## Your assignment:
Among the lines of the records, find all that carry the word "Basic" and copy them.

## Input for this task:
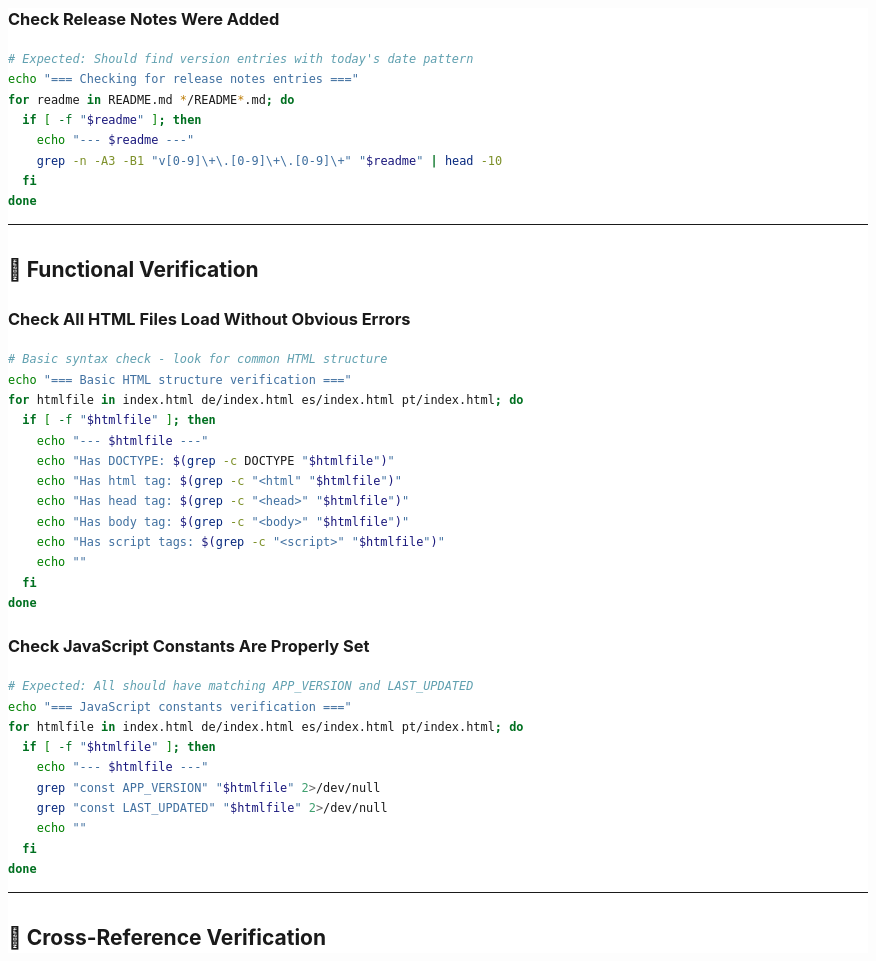 ### Check Release Notes Were Added
```bash
# Expected: Should find version entries with today's date pattern
echo "=== Checking for release notes entries ==="
for readme in README.md */README*.md; do
  if [ -f "$readme" ]; then
    echo "--- $readme ---"
    grep -n -A3 -B1 "v[0-9]\+\.[0-9]\+\.[0-9]\+" "$readme" | head -10
  fi
done
```

---

## 🧪 Functional Verification

### Check All HTML Files Load Without Obvious Errors
```bash
# Basic syntax check - look for common HTML structure
echo "=== Basic HTML structure verification ==="
for htmlfile in index.html de/index.html es/index.html pt/index.html; do
  if [ -f "$htmlfile" ]; then
    echo "--- $htmlfile ---"
    echo "Has DOCTYPE: $(grep -c DOCTYPE "$htmlfile")"
    echo "Has html tag: $(grep -c "<html" "$htmlfile")"
    echo "Has head tag: $(grep -c "<head>" "$htmlfile")"
    echo "Has body tag: $(grep -c "<body>" "$htmlfile")"
    echo "Has script tags: $(grep -c "<script>" "$htmlfile")"
    echo ""
  fi
done
```

### Check JavaScript Constants Are Properly Set
```bash
# Expected: All should have matching APP_VERSION and LAST_UPDATED
echo "=== JavaScript constants verification ==="
for htmlfile in index.html de/index.html es/index.html pt/index.html; do
  if [ -f "$htmlfile" ]; then
    echo "--- $htmlfile ---"
    grep "const APP_VERSION" "$htmlfile" 2>/dev/null
    grep "const LAST_UPDATED" "$htmlfile" 2>/dev/null
    echo ""
  fi
done
```

---

## 🔄 Cross-Reference Verification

## Answer to this problem:
# Basic syntax check - look for common HTML structure
echo "=== Basic HTML structure verification ==="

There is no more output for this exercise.